[Note: This article was written originally for Townhall.com]
Those of you who know me know fall is always my favorite time of year. I’m one heckuva college football fan. Sadly, my Tennessee Volunteers recently went down to our in-state rivals, Vanderbilt. But that’s what you have to love and admire about college football — the odds NEVER make sense, and the passion of young men on the field can win the day over the statistics.
These contests against particular rivals bring out our most passionate emotions for four to five hours. But in the end, we all come together — perhaps after taking a ribbing for losing.
But there is one game, reserved for its own very special day at the end of the college football season, which is one of the greatest of rivalries. It is a game that has earned the moniker, “America’s Game.” It is Army versus Navy.
The first Army-Navy game was played on November 29, 1890 and it has been renewed annually since 1899 except for the years 1909, 1917, 1918, and 1929. The game normally decides the winner of the Commander-in-Chief’s Trophy. Right now, Navy enjoys the longest winning streak in the series; 14 consecutive victories — and as a Soldier, well, that one hurts. Tomorrow, it will be the 117th playing of this game. Even though I’m not a graduate of the United States Military Academy at West Point, and have never attended an Army-Navy game, I’m an American Soldier. On that day, I am a Black Knight of the Hudson.
I remember when I was a Captain in the First Infantry Division, one of my Lieutenants was on the West Point football team that upset the Tennessee Volunteers in Knoxville. Of course, he didn’t let me forget that, and I still gave him a favorable efficiency report. When I resided in South Florida, it was as if every former Naval officer had retired there. The abuse was incessant, and lasted all year long.See, for that period of time, and the homemade commercials attest to such, these two services are the most vehement of adversaries. We live by a simple chant, “Go Army, Beat Navy,” and vice versa. On that playing field, young men pour their hearts out to win more than a game; to win that claim to fame. Living here in Dallas now, I recall the time when I was invited into the home of Roger Staubach and actually saw the Heisman Trophy he was awarded when he was quarterback at the Naval Academy. The point is that we don’t have to have attended either of these fine institutions to have an affection, and strong emotion, for this contest.

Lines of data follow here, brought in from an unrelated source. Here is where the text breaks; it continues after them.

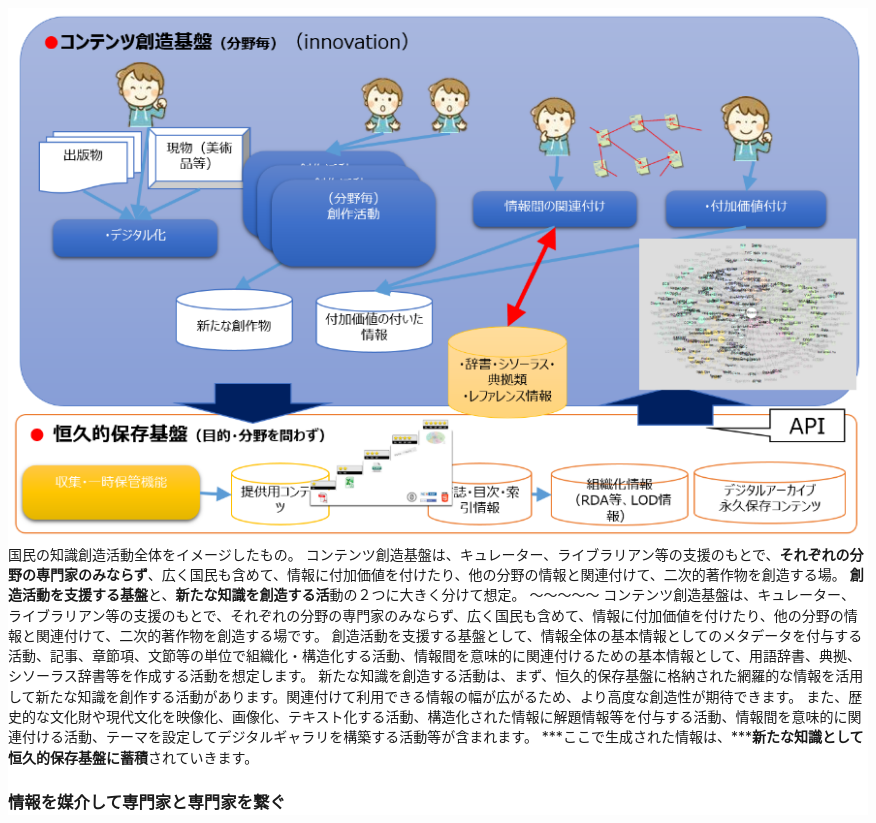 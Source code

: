 ![](media/image34.png)
国民の知識創造活動全体をイメージしたもの。
コンテンツ創造基盤は、キュレーター、ライブラリアン等の支援のもとで、**それぞれの分野の専門家のみならず**、広く国民も含めて、情報に付加価値を付けたり、他の分野の情報と関連付けて、二次的著作物を創造する場。
**創造活動を支援する基盤**と、**新たな知識を創造する活**動の２つに大きく分けて想定。
～～～～～
コンテンツ創造基盤は、キュレーター、ライブラリアン等の支援のもとで、それぞれの分野の専門家のみならず、広く国民も含めて、情報に付加価値を付けたり、他の分野の情報と関連付けて、二次的著作物を創造する場です。
創造活動を支援する基盤として、情報全体の基本情報としてのメタデータを付与する活動、記事、章節項、文節等の単位で組織化・構造化する活動、情報間を意味的に関連付けるための基本情報として、用語辞書、典拠、シソーラス辞書等を作成する活動を想定します。
新たな知識を創造する活動は、まず、恒久的保存基盤に格納された網羅的な情報を活用して新たな知識を創作する活動があります。関連付けて利用できる情報の幅が広がるため、より高度な創造性が期待できます。
また、歴史的な文化財や現代文化を映像化、画像化、テキスト化する活動、構造化された情報に解題情報等を付与する活動、情報間を意味的に関連付ける活動、テーマを設定してデジタルギャラリを構築する活動等が含まれます。
***ここで生成された情報は、*****新たな知識として恒久的保存基盤に蓄積**されていきます。
###     情報を媒介して専門家と専門家を繋ぐ
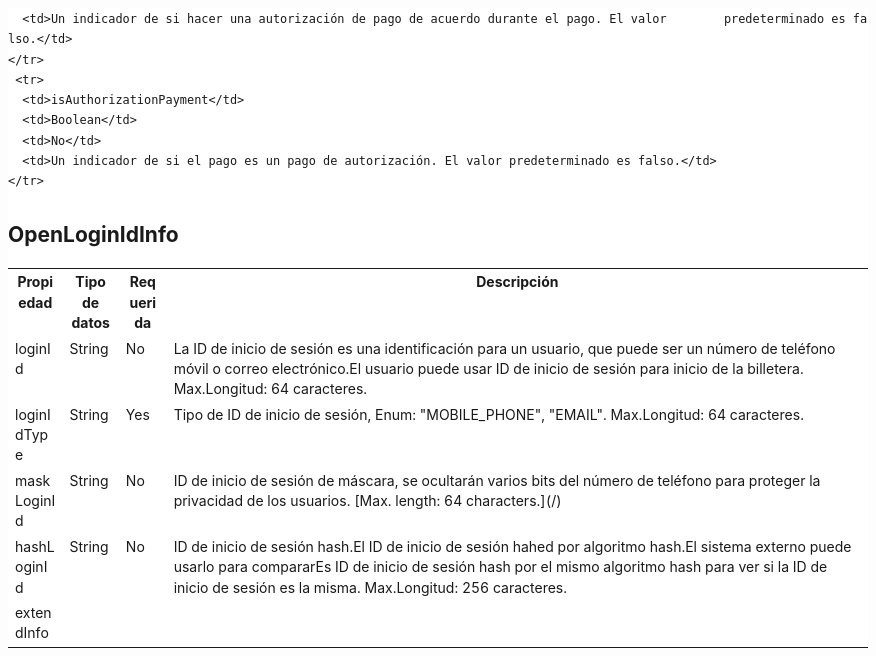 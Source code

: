       <td>Un indicador de si hacer una autorización de pago de acuerdo durante el pago. El valor        predeterminado es falso.</td>
    </tr>
     <tr>
      <td>isAuthorizationPayment</td>
      <td>Boolean</td>
      <td>No</td>
      <td>Un indicador de si el pago es un pago de autorización. El valor predeterminado es falso.</td>
    </tr>
</table>


## OpenLoginIdInfo
<table>
    <tr>
        <th>Propiedad</th>
        <th>Tipo de datos</th>
        <th>Requerida</th>
        <th>Descripción</th>
    </tr>
    <tr>
        <td>loginId</td>
        <td>String 	</td>
        <td>No</td>
        <td>
           La ID de inicio de sesión es una identificación para un usuario, que puede ser un número de teléfono móvil o correo electrónico.El usuario puede usar ID de inicio de sesión para inicio de la billetera.
            Max.Longitud: 64 caracteres.
        </td>
    </tr>
    <tr>
        <td>loginIdType</td>
        <td>String </td>
        <td>Yes</td>
        <td>
           Tipo de ID de inicio de sesión, Enum: "MOBILE_PHONE", "EMAIL".
            Max.Longitud: 64 caracteres.
        </td>
    </tr>
    <tr>
        <td>maskLoginId</td>
        <td>String </td>
        <td>No</td>
        <td>
            ID de inicio de sesión de máscara, se ocultarán varios bits del número de teléfono para proteger la privacidad de los usuarios.
            [Max. length: 64 characters.](/)
        </td>
    </tr>
    <tr>
        <td>hashLoginId</td>
        <td>String </td>
        <td>No</td>
        <td>
        ID de inicio de sesión hash.El ID de inicio de sesión hahed por algoritmo hash.El sistema externo puede usarlo para compararEs ID de inicio de sesión hash por el mismo algoritmo hash para ver si la ID de inicio de sesión es la misma.
        Max.Longitud: 256 caracteres.
        </td>
    </tr>
    <tr>
        <td>extendInfo</td> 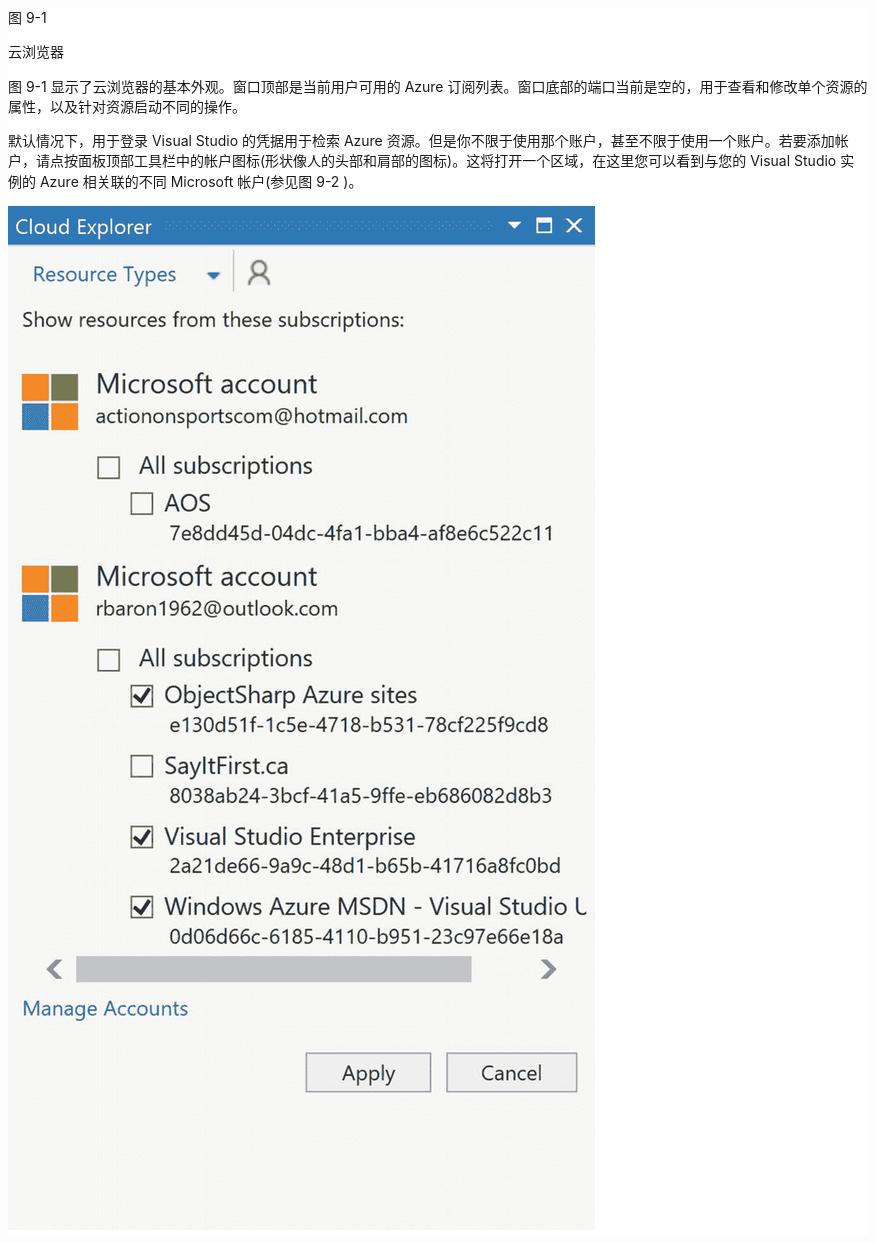 图 9-1

云浏览器

图 9-1 显示了云浏览器的基本外观。窗口顶部是当前用户可用的 Azure 订阅列表。窗口底部的端口当前是空的，用于查看和修改单个资源的属性，以及针对资源启动不同的操作。

默认情况下，用于登录 Visual Studio 的凭据用于检索 Azure 资源。但是你不限于使用那个账户，甚至不限于使用一个账户。若要添加帐户，请点按面板顶部工具栏中的帐户图标(形状像人的头部和肩部的图标)。这将打开一个区域，在这里您可以看到与您的 Visual Studio 实例的 Azure 相关联的不同 Microsoft 帐户(参见图 9-2 )。

![img/486188_1_En_9_Fig2_HTML.jpg](img/486188_1_En_9_Fig2_HTML.jpg)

And it is a hard-fought contest indeed. From the time you have the march onto the field of the Corps of Cadets and the Midshipmen, American’s chest fills with pride. They fight hard, but in the end, one will be victor, the other loser — and we Soldiers are tired of losing. However, something very indicative of America happens at the end of the game. Each school stands in reverence as the Academy song is played, winner goes last. But even more so, these rivals, these ardent adversaries will one day take an oath, “To support and defend the Constitution of the United States, against all enemies, foreign, and domestic…and to bear true faith and allegiance to the same.” These gridiron warriors then become American Warriors. They never forget their years at West Point or Annapolis as a defining moment in their character development. But they realize that they are Brothers and Sisters on a greater team: Team America. And so they take their positions, jointly, upon freedom’s rampart to serve and protect our way of life, and the very document that embodies us as Americans. Sure, every year they will take their respective sides on the esteemed day of Army-Navy. But they will NEVER lose focus on the battlefield upon which they serve together.Just like an Army-Navy game, this election was fought with immense passion and emotion. And it’s now time for us to realize that we are all on Team America.
That’s an important lesson for the Democrat party to embrace at this time. If anyone thinks we Soldiers like the results of the past fourteen years, losing to Navy, we don’t. However, we lick our wounds, bandage up our pride and know that we have earned a title that can never be taken away, that of American Soldier. The real victory comes not just in a game, but in the preservation of this Constitutional Republic.
Those who call themselves Democrats, actually progressive socialists, must ask themselves the same question. Is this about the preservation of our Republic, or just the desire to win? All of these protests, challenges to our electoral system, and calls for recounts seem ill-advised, especially as the results are known, and concession has been offered.
Imagine what would happen at the end of the Army-Navy game if the Cadets of West Point decided not to stay on the field while the Navy song is played? We, as a Nation, would be appalled at the lack of decency, honor, integrity, humility, and grace. If those young men and women, who are the best amongst us, can do just that, why can’t the Democratic party? Unless they are admitting that they do not possess those same impeccable standards of character.
Tomorrow, every young man who will be on that field is a champion. These young men and women are our future leaders and they represent a lineage; a legacy of service, sacrifice, and commitment to this Nation. The players’ uniforms will have the patches of Army, Navy, and Marine Corps units. The back of the Army jerseys do not have a name; it just says “Army.”
Tomorrow, I believe that every American worldwide should be watching one program: the Army-Navy game. Watch it with your kids, and teach them its history, knowing that we can all learn a lesson from these men and women as they play “America’s Game.”